Collection entries:
....

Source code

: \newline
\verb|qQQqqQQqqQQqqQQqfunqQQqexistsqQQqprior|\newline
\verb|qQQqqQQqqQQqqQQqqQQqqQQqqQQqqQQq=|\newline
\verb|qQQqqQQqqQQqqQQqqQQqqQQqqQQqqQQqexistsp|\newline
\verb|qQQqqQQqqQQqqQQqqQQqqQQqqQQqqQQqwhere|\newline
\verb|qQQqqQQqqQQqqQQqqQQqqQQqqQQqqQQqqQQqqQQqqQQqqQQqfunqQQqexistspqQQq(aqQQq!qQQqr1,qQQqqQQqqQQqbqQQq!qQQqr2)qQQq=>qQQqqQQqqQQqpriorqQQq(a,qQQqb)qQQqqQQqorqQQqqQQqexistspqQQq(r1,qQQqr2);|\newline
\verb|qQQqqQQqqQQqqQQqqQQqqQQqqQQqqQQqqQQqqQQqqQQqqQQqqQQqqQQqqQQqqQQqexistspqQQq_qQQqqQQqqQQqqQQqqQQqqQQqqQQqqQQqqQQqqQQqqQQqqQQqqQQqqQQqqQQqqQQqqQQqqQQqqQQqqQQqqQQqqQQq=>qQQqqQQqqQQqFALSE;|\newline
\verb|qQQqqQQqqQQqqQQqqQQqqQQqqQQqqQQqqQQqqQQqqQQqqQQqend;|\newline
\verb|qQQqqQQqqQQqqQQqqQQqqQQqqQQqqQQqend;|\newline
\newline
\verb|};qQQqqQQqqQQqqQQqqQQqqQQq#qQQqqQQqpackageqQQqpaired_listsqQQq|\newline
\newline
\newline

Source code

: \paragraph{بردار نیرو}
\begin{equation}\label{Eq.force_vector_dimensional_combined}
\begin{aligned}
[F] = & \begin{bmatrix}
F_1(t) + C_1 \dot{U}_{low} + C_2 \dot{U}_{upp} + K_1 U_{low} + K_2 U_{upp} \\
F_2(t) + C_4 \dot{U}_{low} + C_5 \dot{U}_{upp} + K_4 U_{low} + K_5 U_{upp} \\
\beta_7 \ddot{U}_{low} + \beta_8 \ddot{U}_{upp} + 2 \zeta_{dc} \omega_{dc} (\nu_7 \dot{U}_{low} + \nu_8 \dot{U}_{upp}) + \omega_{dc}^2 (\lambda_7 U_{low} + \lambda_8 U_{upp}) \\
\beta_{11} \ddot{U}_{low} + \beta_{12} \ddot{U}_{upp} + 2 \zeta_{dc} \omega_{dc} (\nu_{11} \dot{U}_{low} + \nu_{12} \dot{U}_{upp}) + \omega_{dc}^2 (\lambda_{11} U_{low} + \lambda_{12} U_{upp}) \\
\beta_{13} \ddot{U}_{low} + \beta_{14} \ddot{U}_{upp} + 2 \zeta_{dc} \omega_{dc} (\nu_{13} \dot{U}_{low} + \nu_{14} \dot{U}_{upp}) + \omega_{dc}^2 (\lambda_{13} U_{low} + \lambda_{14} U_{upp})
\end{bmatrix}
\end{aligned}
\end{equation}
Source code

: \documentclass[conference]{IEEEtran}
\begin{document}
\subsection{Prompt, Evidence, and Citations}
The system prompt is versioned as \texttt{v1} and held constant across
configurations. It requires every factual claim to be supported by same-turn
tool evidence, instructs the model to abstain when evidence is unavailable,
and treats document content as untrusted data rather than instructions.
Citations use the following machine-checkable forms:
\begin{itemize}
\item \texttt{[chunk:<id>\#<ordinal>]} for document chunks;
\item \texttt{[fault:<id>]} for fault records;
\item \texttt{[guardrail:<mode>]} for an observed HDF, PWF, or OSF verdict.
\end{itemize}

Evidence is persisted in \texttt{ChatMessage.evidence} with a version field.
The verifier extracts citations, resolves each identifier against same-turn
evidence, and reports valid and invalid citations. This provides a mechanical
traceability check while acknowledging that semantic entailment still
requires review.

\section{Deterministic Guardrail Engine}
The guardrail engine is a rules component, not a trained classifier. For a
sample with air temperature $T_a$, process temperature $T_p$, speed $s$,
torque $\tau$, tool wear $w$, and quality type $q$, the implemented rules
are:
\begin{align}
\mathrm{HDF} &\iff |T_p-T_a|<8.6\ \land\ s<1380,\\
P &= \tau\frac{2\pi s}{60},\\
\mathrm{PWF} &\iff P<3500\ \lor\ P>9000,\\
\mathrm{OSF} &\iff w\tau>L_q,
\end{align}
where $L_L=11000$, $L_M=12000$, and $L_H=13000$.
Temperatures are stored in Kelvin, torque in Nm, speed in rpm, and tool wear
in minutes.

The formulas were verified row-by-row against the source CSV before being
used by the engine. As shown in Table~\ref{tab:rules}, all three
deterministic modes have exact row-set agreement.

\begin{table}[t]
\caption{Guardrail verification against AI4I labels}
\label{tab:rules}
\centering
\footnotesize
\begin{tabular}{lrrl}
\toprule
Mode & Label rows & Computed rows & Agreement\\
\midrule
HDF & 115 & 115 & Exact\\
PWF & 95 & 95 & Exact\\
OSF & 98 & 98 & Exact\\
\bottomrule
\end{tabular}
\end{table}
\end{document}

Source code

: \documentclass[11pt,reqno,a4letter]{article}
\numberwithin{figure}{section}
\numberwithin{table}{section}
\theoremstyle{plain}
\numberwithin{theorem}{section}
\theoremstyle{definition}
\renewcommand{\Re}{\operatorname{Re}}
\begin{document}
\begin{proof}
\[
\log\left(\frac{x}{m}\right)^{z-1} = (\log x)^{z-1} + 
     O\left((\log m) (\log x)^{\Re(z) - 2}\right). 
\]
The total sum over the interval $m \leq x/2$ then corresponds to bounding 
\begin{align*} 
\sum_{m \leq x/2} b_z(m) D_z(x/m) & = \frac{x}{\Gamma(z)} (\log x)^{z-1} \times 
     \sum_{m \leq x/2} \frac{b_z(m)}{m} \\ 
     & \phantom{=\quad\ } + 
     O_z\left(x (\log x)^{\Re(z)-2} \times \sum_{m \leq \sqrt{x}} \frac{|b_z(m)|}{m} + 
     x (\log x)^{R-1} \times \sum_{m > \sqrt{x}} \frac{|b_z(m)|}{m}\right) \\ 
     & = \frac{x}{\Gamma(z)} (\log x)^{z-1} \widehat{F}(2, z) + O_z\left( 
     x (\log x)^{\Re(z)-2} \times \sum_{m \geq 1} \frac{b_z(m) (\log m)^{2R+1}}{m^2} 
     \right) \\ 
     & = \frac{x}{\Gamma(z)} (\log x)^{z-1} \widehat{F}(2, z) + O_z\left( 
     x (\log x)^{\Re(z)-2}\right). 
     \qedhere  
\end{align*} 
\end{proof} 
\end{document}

....

**Task to carry out:** Nothing beyond the line containing "F_2(t) + C_4" is to be output; the lines above, from the first one onward to that line, are to be transcribed exactly.

**Your response:**
Source code

: \newline
\verb|qQQqqQQqqQQqqQQqfunqQQqexistsqQQqprior|\newline
\verb|qQQqqQQqqQQqqQQqqQQqqQQqqQQqqQQq=|\newline
\verb|qQQqqQQqqQQqqQQqqQQqqQQqqQQqqQQqexistsp|\newline
\verb|qQQqqQQqqQQqqQQqqQQqqQQqqQQqqQQqwhere|\newline
\verb|qQQqqQQqqQQqqQQqqQQqqQQqqQQqqQQqqQQqqQQqqQQqqQQqfunqQQqexistspqQQq(aqQQq!qQQqr1,qQQqqQQqqQQqbqQQq!qQQqr2)qQQq=>qQQqqQQqqQQqpriorqQQq(a,qQQqb)qQQqqQQqorqQQqqQQqexistspqQQq(r1,qQQqr2);|\newline
\verb|qQQqqQQqqQQqqQQqqQQqqQQqqQQqqQQqqQQqqQQqqQQqqQQqqQQqqQQqqQQqqQQqexistspqQQq_qQQqqQQqqQQqqQQqqQQqqQQqqQQqqQQqqQQqqQQqqQQqqQQqqQQqqQQqqQQqqQQqqQQqqQQqqQQqqQQqqQQqqQQq=>qQQqqQQqqQQqFALSE;|\newline
\verb|qQQqqQQqqQQqqQQqqQQqqQQqqQQqqQQqqQQqqQQqqQQqqQQqend;|\newline
\verb|qQQqqQQqqQQqqQQqqQQqqQQqqQQqqQQqend;|\newline
\newline
\verb|};qQQqqQQqqQQqqQQqqQQqqQQq#qQQqqQQqpackageqQQqpaired_listsqQQq|\newline
\newline
\newline

Source code

: \paragraph{بردار نیرو}
\begin{equation}\label{Eq.force_vector_dimensional_combined}
\begin{aligned}
[F] = & \begin{bmatrix}
F_1(t) + C_1 \dot{U}_{low} + C_2 \dot{U}_{upp} + K_1 U_{low} + K_2 U_{upp} \\
F_2(t) + C_4 \dot{U}_{low} + C_5 \dot{U}_{upp} + K_4 U_{low} + K_5 U_{upp} \\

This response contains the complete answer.